# Directions for this task
Return every line of the data below exactly, but do not include the images.
Segment Start: Provided records
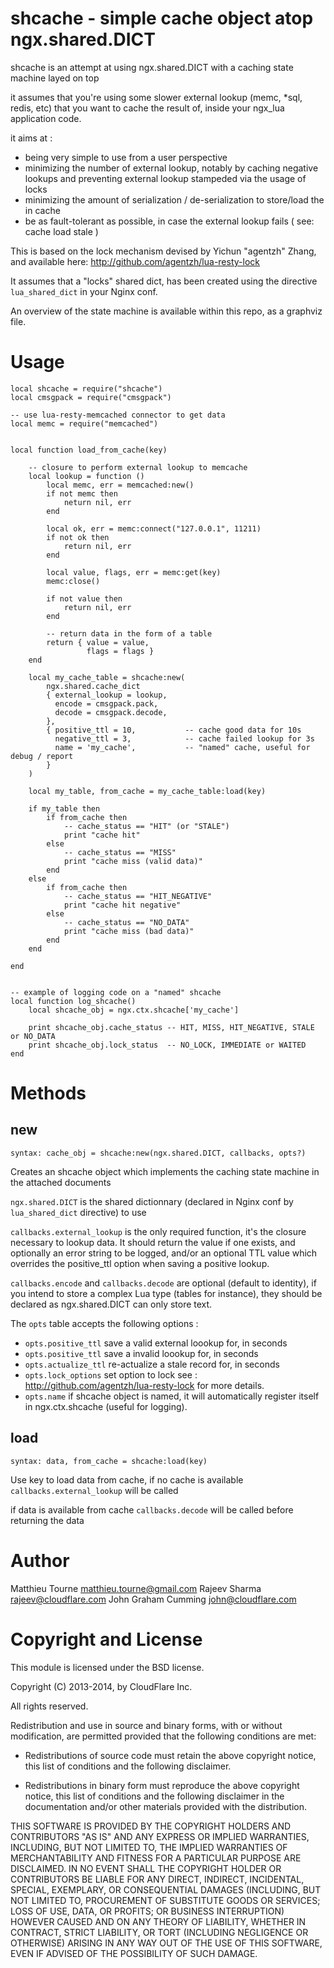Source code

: shcache - simple cache object atop ngx.shared.DICT
==================================================

shcache is an attempt at using ngx.shared.DICT with a caching state machine layed on top

it assumes that you're using some slower external lookup (memc, *sql, redis, etc) that you
want to cache the result of, inside your ngx_lua application code.

it aims at :

* being very simple to use from a user perspective
* minimizing the number of external lookup, notably by caching negative lookups and preventing
external lookup stampeded via the usage of locks
* minimizing the amount of serialization / de-serialization to store/load the in cache
* be as fault-tolerant as possible, in case the external lookup fails ( see: cache load stale )


This is based on the lock mechanism devised by Yichun "agentzh" Zhang, and available here:
http://github.com/agentzh/lua-resty-lock

It assumes that a "locks" shared dict, has been created using the directive
`lua_shared_dict` in your Nginx conf.

An overview of the state machine is available within this repo, as a graphviz file.


Usage
=====

    local shcache = require("shcache")
    local cmsgpack = require("cmsgpack")

    -- use lua-resty-memcached connector to get data
    local memc = require("memcached")


    local function load_from_cache(key)

        -- closure to perform external lookup to memcache
        local lookup = function ()
            local memc, err = memcached:new()
            if not memc then
                neturn nil, err
            end

            local ok, err = memc:connect("127.0.0.1", 11211)
            if not ok then
                return nil, err
            end

            local value, flags, err = memc:get(key)
            memc:close()

            if not value then
                return nil, err
            end

            -- return data in the form of a table
            return { value = value,
                     flags = flags }
        end

        local my_cache_table = shcache:new(
            ngx.shared.cache_dict
            { external_lookup = lookup,
              encode = cmsgpack.pack,
              decode = cmsgpack.decode,
            },
            { positive_ttl = 10,           -- cache good data for 10s
              negative_ttl = 3,            -- cache failed lookup for 3s
              name = 'my_cache',           -- "named" cache, useful for debug / report
            }
        )

        local my_table, from_cache = my_cache_table:load(key)

        if my_table then
            if from_cache then
                -- cache_status == "HIT" (or "STALE")
                print "cache hit"
            else
                -- cache_status == "MISS"
                print "cache miss (valid data)"
            end
        else
            if from_cache then
                -- cache_status == "HIT_NEGATIVE"
                print "cache hit negative"
            else
                -- cache_status == "NO_DATA"
                print "cache miss (bad data)"
            end
        end

    end


    -- example of logging code on a "named" shcache
    local function log_shcache()
        local shcache_obj = ngx.ctx.shcache['my_cache']

        print shcache_obj.cache_status -- HIT, MISS, HIT_NEGATIVE, STALE or NO_DATA
        print shcache_obj.lock_status  -- NO_LOCK, IMMEDIATE or WAITED
    end



Methods
=======

new
---

`syntax: cache_obj = shcache:new(ngx.shared.DICT, callbacks, opts?)`

Creates an shcache object which implements the caching state machine in the attached documents

`ngx.shared.DICT` is the shared dictionnary (declared in Nginx conf by `lua_shared_dict` directive) to use

`callbacks.external_lookup` is the only required function, it's the closure necessary to lookup data. It should return the value if one exists, and optionally an error string to be logged, and/or an optional TTL value which overrides the positive_ttl option when saving a positive lookup.

`callbacks.encode` and `callbacks.decode` are optional (default to identity), if you intend to store a complex
Lua type (tables for instance), they should be declared as ngx.shared.DICT can only store text.

The `opts` table accepts the following options :

* `opts.positive_ttl`
save a valid external loookup for, in seconds
* `opts.positive_ttl`
save a invalid loookup for, in seconds
* `opts.actualize_ttl`
re-actualize a stale record for, in seconds
* `opts.lock_options`
set option to lock see : http://github.com/agentzh/lua-resty-lock for more details.
* `opts.name`
if shcache object is named, it will automatically register itself in ngx.ctx.shcache (useful for logging).

load
----

`syntax: data, from_cache = shcache:load(key)`

Use key to load data from cache, if no cache is available `callbacks.external_lookup` will be called

if data is available from cache `callbacks.decode` will be called before returning the data


Author
======

Matthieu Tourne <matthieu.tourne@gmail.com>
Rajeev Sharma  <rajeev@cloudflare.com>
John Graham Cumming <john@cloudflare.com>

Copyright and License
=====================

This module is licensed under the BSD license.

Copyright (C) 2013-2014, by CloudFlare Inc.

All rights reserved.

Redistribution and use in source and binary forms, with or without modification, are permitted provided that the following conditions are met:

* Redistributions of source code must retain the above copyright notice, this list of conditions and the following disclaimer.

* Redistributions in binary form must reproduce the above copyright notice, this list of conditions and the following disclaimer in the documentation and/or other materials provided with the distribution.

THIS SOFTWARE IS PROVIDED BY THE COPYRIGHT HOLDERS AND CONTRIBUTORS "AS IS" AND ANY EXPRESS OR IMPLIED WARRANTIES, INCLUDING, BUT NOT LIMITED TO, THE IMPLIED WARRANTIES OF MERCHANTABILITY AND FITNESS FOR A PARTICULAR PURPOSE ARE DISCLAIMED. IN NO EVENT SHALL THE COPYRIGHT HOLDER OR CONTRIBUTORS BE LIABLE FOR ANY DIRECT, INDIRECT, INCIDENTAL, SPECIAL, EXEMPLARY, OR CONSEQUENTIAL DAMAGES (INCLUDING, BUT NOT LIMITED TO, PROCUREMENT OF SUBSTITUTE GOODS OR SERVICES; LOSS OF USE, DATA, OR PROFITS; OR BUSINESS INTERRUPTION) HOWEVER CAUSED AND ON ANY THEORY OF LIABILITY, WHETHER IN CONTRACT, STRICT LIABILITY, OR TORT (INCLUDING NEGLIGENCE OR OTHERWISE) ARISING IN ANY WAY OUT OF THE USE OF THIS SOFTWARE, EVEN IF ADVISED OF THE POSSIBILITY OF SUCH DAMAGE.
Segment End: Provided records
# Solution for this problem
Source code

: shcache - simple cache object atop ngx.shared.DICT
==================================================

shcache is an attempt at using ngx.shared.DICT with a caching state machine layed on top

it assumes that you're using some slower external lookup (memc, *sql, redis, etc) that you
want to cache the result of, inside your ngx_lua application code.

it aims at :

* being very simple to use from a user perspective
* minimizing the number of external lookup, notably by caching negative lookups and preventing
external lookup stampeded via the usage of locks
* minimizing the amount of serialization / de-serialization to store/load the in cache
* be as fault-tolerant as possible, in case the external lookup fails ( see: cache load stale )


This is based on the lock mechanism devised by Yichun "agentzh" Zhang, and available here:
http://github.com/agentzh/lua-resty-lock

It assumes that a "locks" shared dict, has been created using the directive
`lua_shared_dict` in your Nginx conf.

An overview of the state machine is available within this repo, as a graphviz file.


Usage
=====

    local shcache = require("shcache")
    local cmsgpack = require("cmsgpack")

    -- use lua-resty-memcached connector to get data
    local memc = require("memcached")


    local function load_from_cache(key)

        -- closure to perform external lookup to memcache
        local lookup = function ()
            local memc, err = memcached:new()
            if not memc then
                neturn nil, err
            end

            local ok, err = memc:connect("127.0.0.1", 11211)
            if not ok then
                return nil, err
            end

            local value, flags, err = memc:get(key)
            memc:close()

            if not value then
                return nil, err
            end

            -- return data in the form of a table
            return { value = value,
                     flags = flags }
        end

        local my_cache_table = shcache:new(
            ngx.shared.cache_dict
            { external_lookup = lookup,
              encode = cmsgpack.pack,
              decode = cmsgpack.decode,
            },
            { positive_ttl = 10,           -- cache good data for 10s
              negative_ttl = 3,            -- cache failed lookup for 3s
              name = 'my_cache',           -- "named" cache, useful for debug / report
            }
        )

        local my_table, from_cache = my_cache_table:load(key)

        if my_table then
            if from_cache then
                -- cache_status == "HIT" (or "STALE")
                print "cache hit"
            else
                -- cache_status == "MISS"
                print "cache miss (valid data)"
            end
        else
            if from_cache then
                -- cache_status == "HIT_NEGATIVE"
                print "cache hit negative"
            else
                -- cache_status == "NO_DATA"
                print "cache miss (bad data)"
            end
        end

    end


    -- example of logging code on a "named" shcache
    local function log_shcache()
        local shcache_obj = ngx.ctx.shcache['my_cache']

        print shcache_obj.cache_status -- HIT, MISS, HIT_NEGATIVE, STALE or NO_DATA
        print shcache_obj.lock_status  -- NO_LOCK, IMMEDIATE or WAITED
    end



Methods
=======

new
---

`syntax: cache_obj = shcache:new(ngx.shared.DICT, callbacks, opts?)`

Creates an shcache object which implements the caching state machine in the attached documents

`ngx.shared.DICT` is the shared dictionnary (declared in Nginx conf by `lua_shared_dict` directive) to use

`callbacks.external_lookup` is the only required function, it's the closure necessary to lookup data. It should return the value if one exists, and optionally an error string to be logged, and/or an optional TTL value which overrides the positive_ttl option when saving a positive lookup.

`callbacks.encode` and `callbacks.decode` are optional (default to identity), if you intend to store a complex
Lua type (tables for instance), they should be declared as ngx.shared.DICT can only store text.

The `opts` table accepts the following options :

* `opts.positive_ttl`
save a valid external loookup for, in seconds
* `opts.positive_ttl`
save a invalid loookup for, in seconds
* `opts.actualize_ttl`
re-actualize a stale record for, in seconds
* `opts.lock_options`
set option to lock see : http://github.com/agentzh/lua-resty-lock for more details.
* `opts.name`
if shcache object is named, it will automatically register itself in ngx.ctx.shcache (useful for logging).

load
----

`syntax: data, from_cache = shcache:load(key)`

Use key to load data from cache, if no cache is available `callbacks.external_lookup` will be called

if data is available from cache `callbacks.decode` will be called before returning the data


Author
======

Matthieu Tourne <matthieu.tourne@gmail.com>
Rajeev Sharma  <rajeev@cloudflare.com>
John Graham Cumming <john@cloudflare.com>

Copyright and License
=====================

This module is licensed under the BSD license.

Copyright (C) 2013-2014, by CloudFlare Inc.

All rights reserved.

Redistribution and use in source and binary forms, with or without modification, are permitted provided that the following conditions are met:

* Redistributions of source code must retain the above copyright notice, this list of conditions and the following disclaimer.

* Redistributions in binary form must reproduce the above copyright notice, this list of conditions and the following disclaimer in the documentation and/or other materials provided with the distribution.

THIS SOFTWARE IS PROVIDED BY THE COPYRIGHT HOLDERS AND CONTRIBUTORS "AS IS" AND ANY EXPRESS OR IMPLIED WARRANTIES, INCLUDING, BUT NOT LIMITED TO, THE IMPLIED WARRANTIES OF MERCHANTABILITY AND FITNESS FOR A PARTICULAR PURPOSE ARE DISCLAIMED. IN NO EVENT SHALL THE COPYRIGHT HOLDER OR CONTRIBUTORS BE LIABLE FOR ANY DIRECT, INDIRECT, INCIDENTAL, SPECIAL, EXEMPLARY, OR CONSEQUENTIAL DAMAGES (INCLUDING, BUT NOT LIMITED TO, PROCUREMENT OF SUBSTITUTE GOODS OR SERVICES; LOSS OF USE, DATA, OR PROFITS; OR BUSINESS INTERRUPTION) HOWEVER CAUSED AND ON ANY THEORY OF LIABILITY, WHETHER IN CONTRACT, STRICT LIABILITY, OR TORT (INCLUDING NEGLIGENCE OR OTHERWISE) ARISING IN ANY WAY OUT OF THE USE OF THIS SOFTWARE, EVEN IF ADVISED OF THE POSSIBILITY OF SUCH DAMAGE.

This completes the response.